S’agissant des procédures du service : celle concernant l’accès à la salle d’attente du circuit court a d’ores et déjà été revue. Sous un mois, les procédures évoquées par la mission comme n’ayant pas ou partiellement été appliquées, seront réévaluées et si besoin, modifiées (procédure d’identito vigilance, surveillance de la salle d’attente, déclaration de sortie). Les autres procédures transmises à la mission vont être réévaluées d’ici fin mars 2019.

S’agissant de la formation des personnels aux procédures : En 2019, tous les personnels soignants et médicaux seront formés ou reformés aux procédures d’identito-vigilance (sous 2 mois) et aux principales procédures d’accueil, de surveillance et de soins du service au cours du 1er semestre 2019.

Au sujet de l’augmentation des surfaces du SAU en relocalisant les urgences céphalées et la grande garde ORL : celles-ci seront relocalisées dans d’autres locaux de l’hôpital sous 6 mois.

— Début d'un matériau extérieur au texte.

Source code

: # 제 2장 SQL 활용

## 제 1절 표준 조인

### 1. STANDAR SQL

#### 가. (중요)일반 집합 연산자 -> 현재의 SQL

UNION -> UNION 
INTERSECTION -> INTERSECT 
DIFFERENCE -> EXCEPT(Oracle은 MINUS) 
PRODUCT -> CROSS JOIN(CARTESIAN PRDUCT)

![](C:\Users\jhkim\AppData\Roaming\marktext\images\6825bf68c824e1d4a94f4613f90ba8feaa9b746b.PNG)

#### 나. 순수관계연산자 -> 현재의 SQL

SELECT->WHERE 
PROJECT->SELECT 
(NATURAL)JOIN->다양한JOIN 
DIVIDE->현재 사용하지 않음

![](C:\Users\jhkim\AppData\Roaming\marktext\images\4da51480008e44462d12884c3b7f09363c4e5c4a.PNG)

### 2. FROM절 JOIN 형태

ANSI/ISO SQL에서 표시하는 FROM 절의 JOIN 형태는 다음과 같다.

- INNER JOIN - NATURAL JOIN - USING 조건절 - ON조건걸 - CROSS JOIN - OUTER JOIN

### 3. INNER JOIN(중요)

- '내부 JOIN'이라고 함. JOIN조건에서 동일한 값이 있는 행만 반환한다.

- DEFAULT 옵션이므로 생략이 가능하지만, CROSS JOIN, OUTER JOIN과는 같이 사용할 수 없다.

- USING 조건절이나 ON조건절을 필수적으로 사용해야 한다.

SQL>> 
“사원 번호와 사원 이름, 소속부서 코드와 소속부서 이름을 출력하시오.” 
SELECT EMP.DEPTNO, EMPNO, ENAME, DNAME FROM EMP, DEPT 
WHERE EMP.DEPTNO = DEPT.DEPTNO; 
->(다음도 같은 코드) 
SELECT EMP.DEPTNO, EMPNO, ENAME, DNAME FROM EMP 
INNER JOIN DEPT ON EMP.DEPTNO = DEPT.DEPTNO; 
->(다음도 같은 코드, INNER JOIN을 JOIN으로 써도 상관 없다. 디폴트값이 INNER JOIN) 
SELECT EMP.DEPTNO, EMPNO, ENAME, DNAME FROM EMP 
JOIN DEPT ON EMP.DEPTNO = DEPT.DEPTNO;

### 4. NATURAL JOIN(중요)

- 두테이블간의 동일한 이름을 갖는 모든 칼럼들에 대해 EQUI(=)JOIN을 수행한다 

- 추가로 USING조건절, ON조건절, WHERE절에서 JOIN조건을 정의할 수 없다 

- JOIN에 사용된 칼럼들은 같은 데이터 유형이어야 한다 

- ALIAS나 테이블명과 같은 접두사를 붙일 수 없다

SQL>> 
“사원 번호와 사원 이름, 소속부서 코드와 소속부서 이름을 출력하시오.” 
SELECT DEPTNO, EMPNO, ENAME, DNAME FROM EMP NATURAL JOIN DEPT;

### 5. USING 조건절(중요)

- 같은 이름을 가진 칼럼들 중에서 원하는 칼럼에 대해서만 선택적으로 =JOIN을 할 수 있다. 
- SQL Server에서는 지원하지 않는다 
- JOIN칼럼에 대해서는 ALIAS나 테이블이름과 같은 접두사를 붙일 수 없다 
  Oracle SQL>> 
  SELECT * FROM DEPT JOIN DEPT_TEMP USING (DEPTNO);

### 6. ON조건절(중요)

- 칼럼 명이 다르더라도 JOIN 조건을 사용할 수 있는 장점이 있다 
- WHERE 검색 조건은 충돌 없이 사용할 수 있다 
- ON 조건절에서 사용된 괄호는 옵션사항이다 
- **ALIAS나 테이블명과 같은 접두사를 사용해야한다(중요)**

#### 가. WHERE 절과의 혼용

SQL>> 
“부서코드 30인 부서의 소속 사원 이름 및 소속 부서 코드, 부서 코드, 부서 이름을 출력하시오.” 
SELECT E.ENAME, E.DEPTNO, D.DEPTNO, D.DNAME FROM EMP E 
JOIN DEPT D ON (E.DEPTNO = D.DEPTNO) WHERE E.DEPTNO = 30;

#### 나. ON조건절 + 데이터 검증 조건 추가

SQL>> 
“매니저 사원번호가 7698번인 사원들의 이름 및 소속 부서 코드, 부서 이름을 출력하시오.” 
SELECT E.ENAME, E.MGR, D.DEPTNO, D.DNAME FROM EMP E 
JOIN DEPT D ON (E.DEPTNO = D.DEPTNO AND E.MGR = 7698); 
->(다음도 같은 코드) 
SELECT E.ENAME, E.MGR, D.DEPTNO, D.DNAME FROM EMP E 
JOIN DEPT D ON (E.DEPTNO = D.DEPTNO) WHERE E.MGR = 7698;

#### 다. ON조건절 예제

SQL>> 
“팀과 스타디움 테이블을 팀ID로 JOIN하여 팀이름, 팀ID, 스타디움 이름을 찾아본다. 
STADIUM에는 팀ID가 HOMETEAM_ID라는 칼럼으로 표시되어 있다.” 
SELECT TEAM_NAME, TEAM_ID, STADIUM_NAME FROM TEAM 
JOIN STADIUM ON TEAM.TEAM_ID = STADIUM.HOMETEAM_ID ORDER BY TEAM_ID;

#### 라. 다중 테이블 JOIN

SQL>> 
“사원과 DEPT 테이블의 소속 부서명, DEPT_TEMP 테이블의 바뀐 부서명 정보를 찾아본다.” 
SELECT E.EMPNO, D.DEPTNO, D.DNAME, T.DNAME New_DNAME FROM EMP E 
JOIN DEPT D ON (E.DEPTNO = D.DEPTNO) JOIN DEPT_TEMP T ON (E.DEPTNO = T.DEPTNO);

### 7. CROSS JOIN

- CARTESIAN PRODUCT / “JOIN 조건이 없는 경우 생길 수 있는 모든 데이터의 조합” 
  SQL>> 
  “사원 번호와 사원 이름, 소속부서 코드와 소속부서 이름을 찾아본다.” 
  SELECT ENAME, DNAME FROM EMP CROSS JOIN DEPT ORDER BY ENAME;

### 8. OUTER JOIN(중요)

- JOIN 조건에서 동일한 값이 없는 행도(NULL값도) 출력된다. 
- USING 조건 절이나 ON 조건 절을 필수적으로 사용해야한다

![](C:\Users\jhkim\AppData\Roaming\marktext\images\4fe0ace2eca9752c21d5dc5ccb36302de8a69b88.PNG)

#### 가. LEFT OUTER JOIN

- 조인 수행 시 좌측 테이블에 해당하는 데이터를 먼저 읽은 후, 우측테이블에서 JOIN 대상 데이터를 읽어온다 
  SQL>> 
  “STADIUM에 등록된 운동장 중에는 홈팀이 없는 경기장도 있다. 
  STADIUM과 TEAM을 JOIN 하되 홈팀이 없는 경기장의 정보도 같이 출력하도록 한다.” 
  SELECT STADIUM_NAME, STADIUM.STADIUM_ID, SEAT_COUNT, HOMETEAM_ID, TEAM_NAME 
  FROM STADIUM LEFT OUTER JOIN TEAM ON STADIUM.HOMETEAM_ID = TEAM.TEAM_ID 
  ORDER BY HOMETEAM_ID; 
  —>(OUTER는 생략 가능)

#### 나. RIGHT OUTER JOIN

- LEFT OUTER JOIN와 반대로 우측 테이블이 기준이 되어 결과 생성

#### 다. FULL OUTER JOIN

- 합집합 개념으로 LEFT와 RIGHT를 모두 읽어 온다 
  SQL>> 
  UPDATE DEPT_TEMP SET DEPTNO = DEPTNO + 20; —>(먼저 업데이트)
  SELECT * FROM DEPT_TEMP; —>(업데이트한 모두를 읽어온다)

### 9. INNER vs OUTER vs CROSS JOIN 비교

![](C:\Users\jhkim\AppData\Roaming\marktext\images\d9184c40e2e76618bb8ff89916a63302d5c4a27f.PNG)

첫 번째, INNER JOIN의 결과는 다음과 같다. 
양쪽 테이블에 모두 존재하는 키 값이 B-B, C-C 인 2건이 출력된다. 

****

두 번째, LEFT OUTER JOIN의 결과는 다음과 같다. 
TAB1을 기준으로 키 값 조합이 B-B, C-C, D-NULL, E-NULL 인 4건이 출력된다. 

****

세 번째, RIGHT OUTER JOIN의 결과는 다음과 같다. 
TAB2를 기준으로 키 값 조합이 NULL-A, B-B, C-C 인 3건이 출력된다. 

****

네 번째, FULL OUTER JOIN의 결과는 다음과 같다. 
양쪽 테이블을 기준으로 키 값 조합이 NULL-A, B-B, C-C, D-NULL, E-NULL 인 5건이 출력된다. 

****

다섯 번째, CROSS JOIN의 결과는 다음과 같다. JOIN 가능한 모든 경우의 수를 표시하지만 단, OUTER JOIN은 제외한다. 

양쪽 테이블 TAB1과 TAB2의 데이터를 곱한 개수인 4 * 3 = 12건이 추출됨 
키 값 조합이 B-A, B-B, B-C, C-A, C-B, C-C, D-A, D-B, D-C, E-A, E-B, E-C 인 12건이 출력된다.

Concernant l’agrandissement de la zone d’accueil sur l’emprise extérieure. Cette recommandation ne pourra pas être mise en œuvre pour deux raisons pratiques : l’emprise extérieure du SAU va être réduite avec le chantier « Nouveau Lariboisière ». L’extension du service d’accueil des urgences compromettrait l’accès et le stationnement des véhicules SMUR et Pompiers.

Avant même les recommandations de la mission, deux actions importantes avaient été engagées avec d’une part, la création de 3 postes infirmiers permettant d’avoir au circuit court chaque nuit une infirmière supplémentaire et d’autre part, la sécurisation des locaux du service des urgences.

Point sur la stratégie globale d'amélioration des urgences de l’AP-HP

L’AP-HP s’est dotée en 2014 d’une stratégie globale d’amélioration des urgences. À la lumière des premières conclusions du rapport et de la persistance d’une croissance soutenue du nombre de passages, certaines actions prévues dans cette stratégie vont être complétées et accélérées dans le cadre du plan de transformation 2019-2023. Les services d’accueil des urgences disposeront de moyens supplémentaires et d’un suivi rapproché par le directoire, notamment :

  • L’accompagnement renforcé des urgences les plus en difficulté ;
  • L’implémentation de nouveaux modes d’organisation internes aux urgences et avec leurs services partenaires pour réussir le défi de la réduction des temps de passage, avec des cibles contractualisées par niveaux de gravité ;
  • Le renforcement de la surveillance des patients en salle d’attente, grâce à l’expérimentation de nouveaux systèmes d’alertes construits sur le socle du nouveau système d’information en cours de déploiement dans les services d’urgences ;
  • La maîtrise du nombre de passages, en informant mieux les patients peu urgents sur les temps d’attente prévisionnels et en expérimentant la réorientation de certains d’entre eux vers l’offre de soins accessible en ville.